## EXERCISE GOAL
Go over each line of the entries below, count those with "stats", and give only the count.

## SOURCE DATA
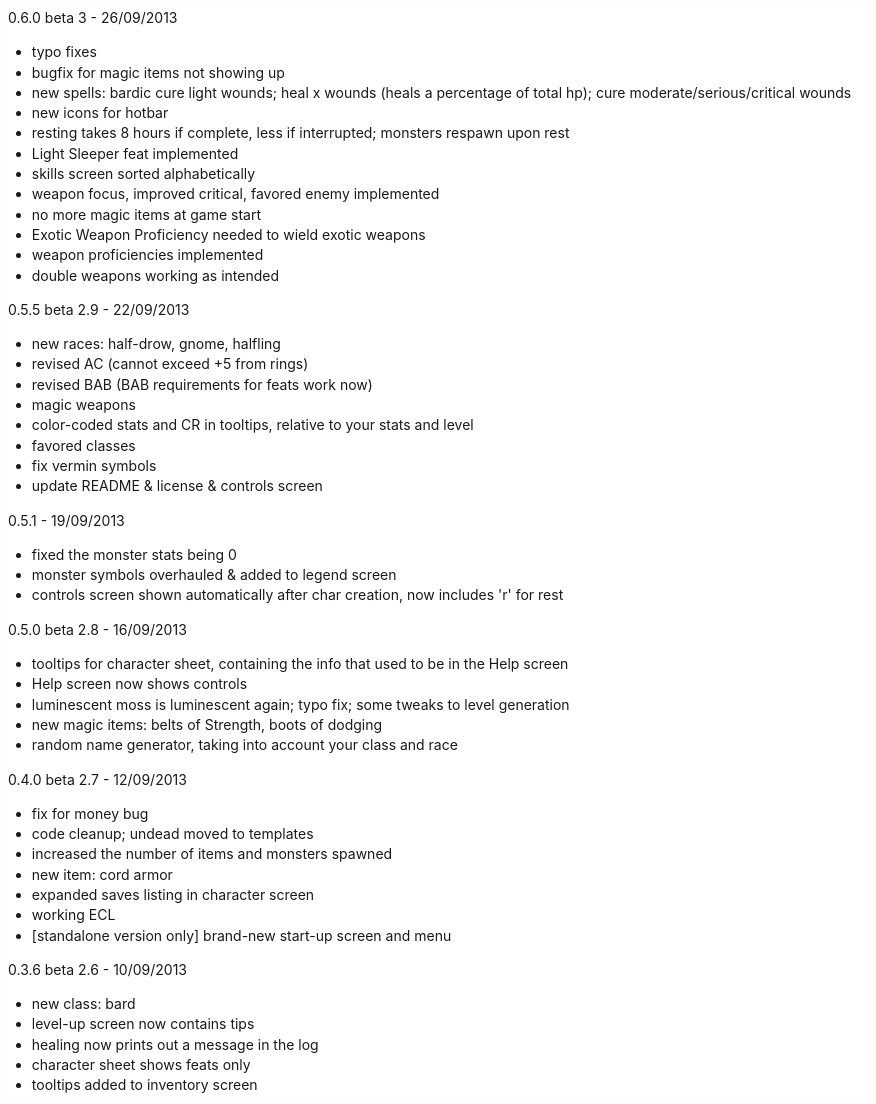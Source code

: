 0.6.0 beta 3 - 26/09/2013
* typo fixes
* bugfix for magic items not showing up
* new spells: bardic cure light wounds; heal x wounds (heals a percentage of total hp); cure moderate/serious/critical wounds
* new icons for hotbar
* resting takes 8 hours if complete, less if interrupted; monsters respawn upon rest
* Light Sleeper feat implemented
* skills screen sorted alphabetically
* weapon focus, improved critical, favored enemy implemented
* no more magic items at game start
* Exotic Weapon Proficiency needed to wield exotic weapons
* weapon proficiencies implemented
* double weapons working as intended


0.5.5 beta 2.9 - 22/09/2013
* new races: half-drow, gnome, halfling
* revised AC (cannot exceed +5 from rings)
* revised BAB (BAB requirements for feats work now)
* magic weapons
* color-coded stats and CR in tooltips, relative to your stats and level
* favored classes
* fix vermin symbols
* update README & license & controls screen

0.5.1 - 19/09/2013
* fixed the monster stats being 0
* monster symbols overhauled & added to legend screen
* controls screen shown automatically after char creation, now includes 'r' for rest

0.5.0 beta 2.8 - 16/09/2013
* tooltips for character sheet, containing the info that used to be in the Help screen
* Help screen now shows controls 
* luminescent moss is luminescent again; typo fix; some tweaks to level generation
* new magic items: belts of Strength, boots of dodging
* random name generator, taking into account your class and race

0.4.0 beta 2.7 - 12/09/2013
* fix for money bug
* code cleanup; undead moved to templates
* increased the number of items and monsters spawned
* new item: cord armor
* expanded saves listing in character screen
* working ECL
* [standalone version only] brand-new start-up screen and menu

0.3.6 beta 2.6 - 10/09/2013
* new class: bard
* level-up screen now contains tips
* healing now prints out a message in the log
* character sheet shows feats only
* tooltips added to inventory screen
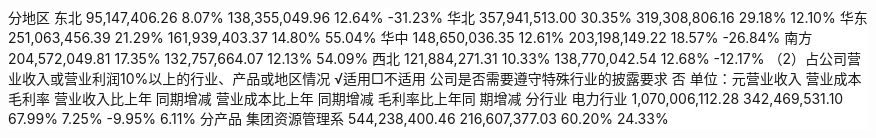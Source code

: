 分地区
东北
95,147,406.26
8.07%
138,355,049.96
12.64%
-31.23%
华北
357,941,513.00
30.35%
319,308,806.16
29.18%
12.10%
华东
251,063,456.39
21.29%
161,939,403.37
14.80%
55.04%
华中
148,650,036.35
12.61%
203,198,149.22
18.57%
-26.84%
南方
204,572,049.81
17.35%
132,757,664.07
12.13%
54.09%
西北
121,884,271.31
10.33%
138,770,042.54
12.68%
-12.17%
（2）占公司营业收入或营业利润10%以上的行业、产品或地区情况
√适用□不适用
公司是否需要遵守特殊行业的披露要求
否
单位：元营业收入
营业成本
毛利率
营业收入比上年
同期增减
营业成本比上年
同期增减
毛利率比上年同
期增减
分行业
电力行业
1,070,006,112.28
342,469,531.10
67.99%
7.25%
-9.95%
6.11%
分产品
集团资源管理系
544,238,400.46
216,607,377.03
60.20%
24.33%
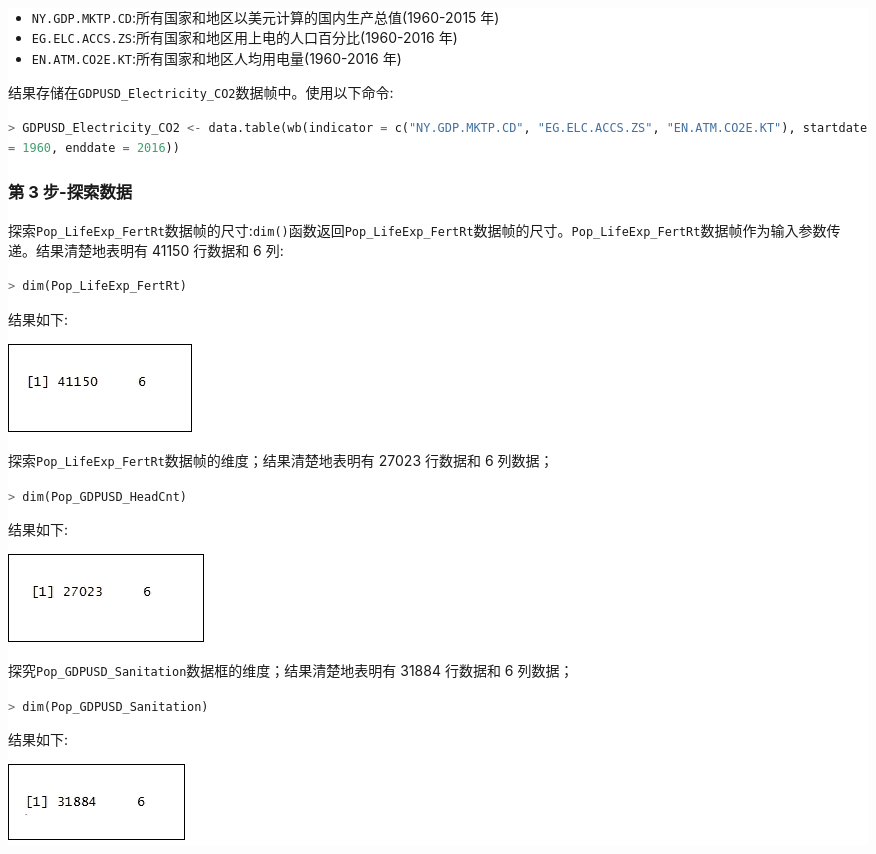 *   `NY.GDP.MKTP.CD`:所有国家和地区以美元计算的国内生产总值(1960-2015 年)
*   `EG.ELC.ACCS.ZS`:所有国家和地区用上电的人口百分比(1960-2016 年)
*   `EN.ATM.CO2E.KT`:所有国家和地区人均用电量(1960-2016 年)

结果存储在`GDPUSD_Electricity_CO2`数据帧中。使用以下命令:

```py
> GDPUSD_Electricity_CO2 <- data.table(wb(indicator = c("NY.GDP.MKTP.CD", "EG.ELC.ACCS.ZS", "EN.ATM.CO2E.KT"), startdate = 1960, enddate = 2016))

```

### 第 3 步-探索数据

探索`Pop_LifeExp_FertRt`数据帧的尺寸:`dim()`函数返回`Pop_LifeExp_FertRt`数据帧的尺寸。`Pop_LifeExp_FertRt`数据帧作为输入参数传递。结果清楚地表明有 41150 行数据和 6 列:

```py
> dim(Pop_LifeExp_FertRt)

```

结果如下:

![Step 3 - exploring data](img/image_12_001.jpg)

探索`Pop_LifeExp_FertRt`数据帧的维度；结果清楚地表明有 27023 行数据和 6 列数据；

```py
> dim(Pop_GDPUSD_HeadCnt)

```

结果如下:

![Step 3 - exploring data](img/image_12_002.jpg)

探究`Pop_GDPUSD_Sanitation`数据框的维度；结果清楚地表明有 31884 行数据和 6 列数据；

```py
> dim(Pop_GDPUSD_Sanitation)

```

结果如下:

![Step 3 - exploring data](img/image_12_003.jpg)

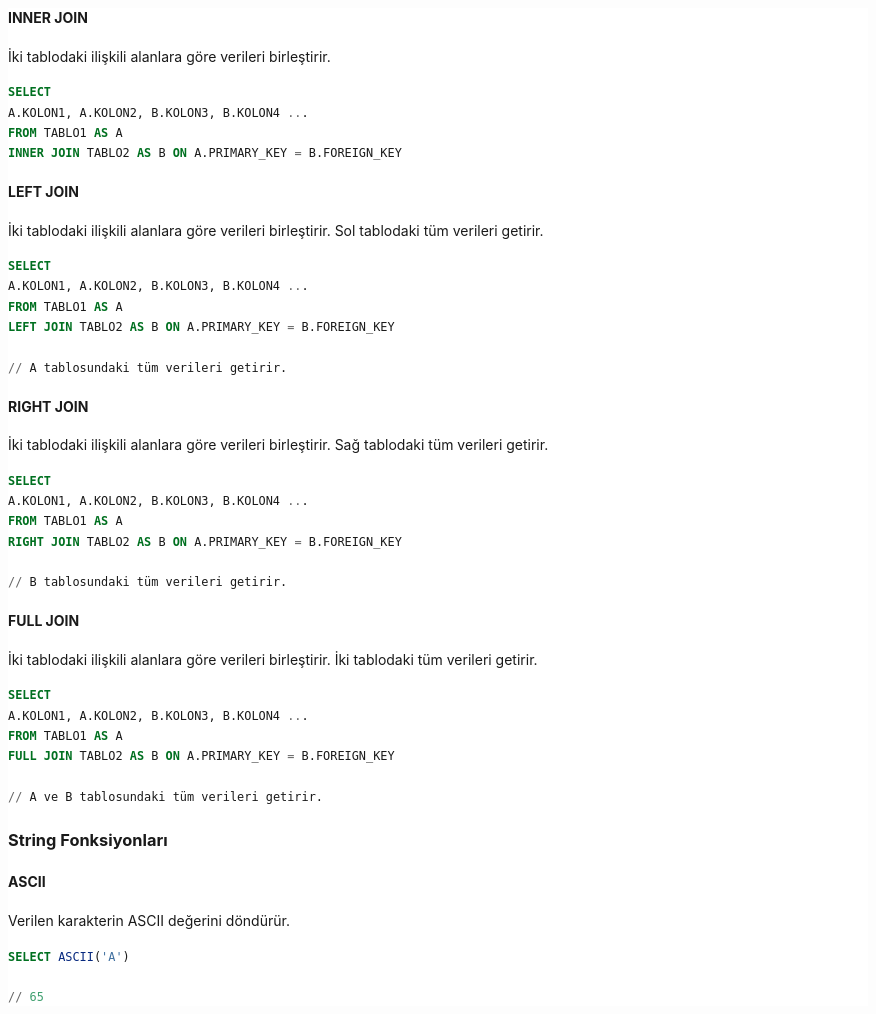 #### INNER JOIN

İki tablodaki ilişkili alanlara göre verileri birleştirir.

```sql
SELECT
A.KOLON1, A.KOLON2, B.KOLON3, B.KOLON4 ...
FROM TABLO1 AS A
INNER JOIN TABLO2 AS B ON A.PRIMARY_KEY = B.FOREIGN_KEY
```

#### LEFT JOIN

İki tablodaki ilişkili alanlara göre verileri birleştirir. Sol tablodaki tüm verileri getirir.

```sql
SELECT
A.KOLON1, A.KOLON2, B.KOLON3, B.KOLON4 ...
FROM TABLO1 AS A
LEFT JOIN TABLO2 AS B ON A.PRIMARY_KEY = B.FOREIGN_KEY

// A tablosundaki tüm verileri getirir.
```

#### RIGHT JOIN

İki tablodaki ilişkili alanlara göre verileri birleştirir. Sağ tablodaki tüm verileri getirir.

```sql
SELECT
A.KOLON1, A.KOLON2, B.KOLON3, B.KOLON4 ...
FROM TABLO1 AS A
RIGHT JOIN TABLO2 AS B ON A.PRIMARY_KEY = B.FOREIGN_KEY

// B tablosundaki tüm verileri getirir.
```

#### FULL JOIN

İki tablodaki ilişkili alanlara göre verileri birleştirir. İki tablodaki tüm verileri getirir.

```sql
SELECT
A.KOLON1, A.KOLON2, B.KOLON3, B.KOLON4 ...
FROM TABLO1 AS A
FULL JOIN TABLO2 AS B ON A.PRIMARY_KEY = B.FOREIGN_KEY

// A ve B tablosundaki tüm verileri getirir.
```

### String Fonksiyonları

#### ASCII

Verilen karakterin ASCII değerini döndürür.

```sql
SELECT ASCII('A')

// 65
```
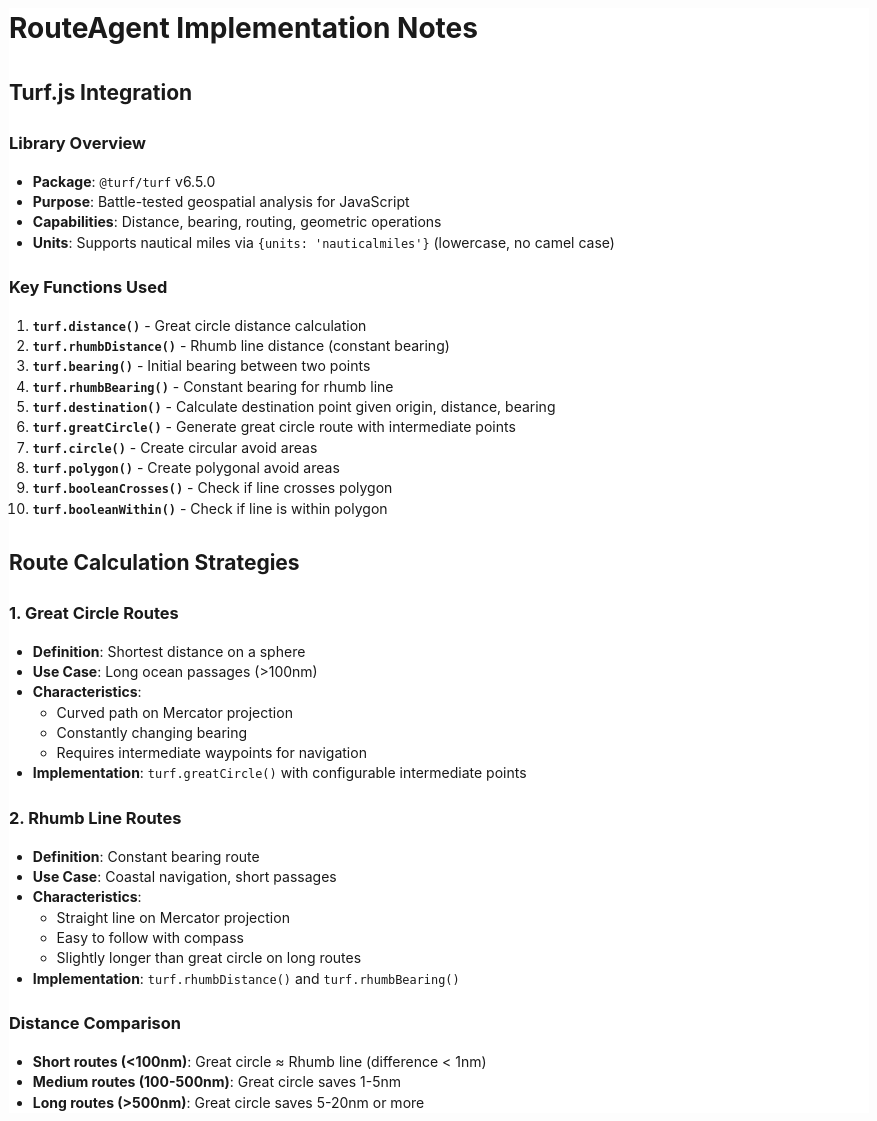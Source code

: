 # RouteAgent Implementation Notes

## Turf.js Integration

### Library Overview
- **Package**: `@turf/turf` v6.5.0
- **Purpose**: Battle-tested geospatial analysis for JavaScript
- **Capabilities**: Distance, bearing, routing, geometric operations
- **Units**: Supports nautical miles via `{units: 'nauticalmiles'}` (lowercase, no camel case)

### Key Functions Used
1. **`turf.distance()`** - Great circle distance calculation
2. **`turf.rhumbDistance()`** - Rhumb line distance (constant bearing)
3. **`turf.bearing()`** - Initial bearing between two points
4. **`turf.rhumbBearing()`** - Constant bearing for rhumb line
5. **`turf.destination()`** - Calculate destination point given origin, distance, bearing
6. **`turf.greatCircle()`** - Generate great circle route with intermediate points
7. **`turf.circle()`** - Create circular avoid areas
8. **`turf.polygon()`** - Create polygonal avoid areas
9. **`turf.booleanCrosses()`** - Check if line crosses polygon
10. **`turf.booleanWithin()`** - Check if line is within polygon

## Route Calculation Strategies

### 1. Great Circle Routes
- **Definition**: Shortest distance on a sphere
- **Use Case**: Long ocean passages (>100nm)
- **Characteristics**:
  - Curved path on Mercator projection
  - Constantly changing bearing
  - Requires intermediate waypoints for navigation
- **Implementation**: `turf.greatCircle()` with configurable intermediate points

### 2. Rhumb Line Routes
- **Definition**: Constant bearing route
- **Use Case**: Coastal navigation, short passages
- **Characteristics**:
  - Straight line on Mercator projection
  - Easy to follow with compass
  - Slightly longer than great circle on long routes
- **Implementation**: `turf.rhumbDistance()` and `turf.rhumbBearing()`

### Distance Comparison
- **Short routes (<100nm)**: Great circle ≈ Rhumb line (difference < 1nm)
- **Medium routes (100-500nm)**: Great circle saves 1-5nm
- **Long routes (>500nm)**: Great circle saves 5-20nm or more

## RESPONSE TO THE TASK
2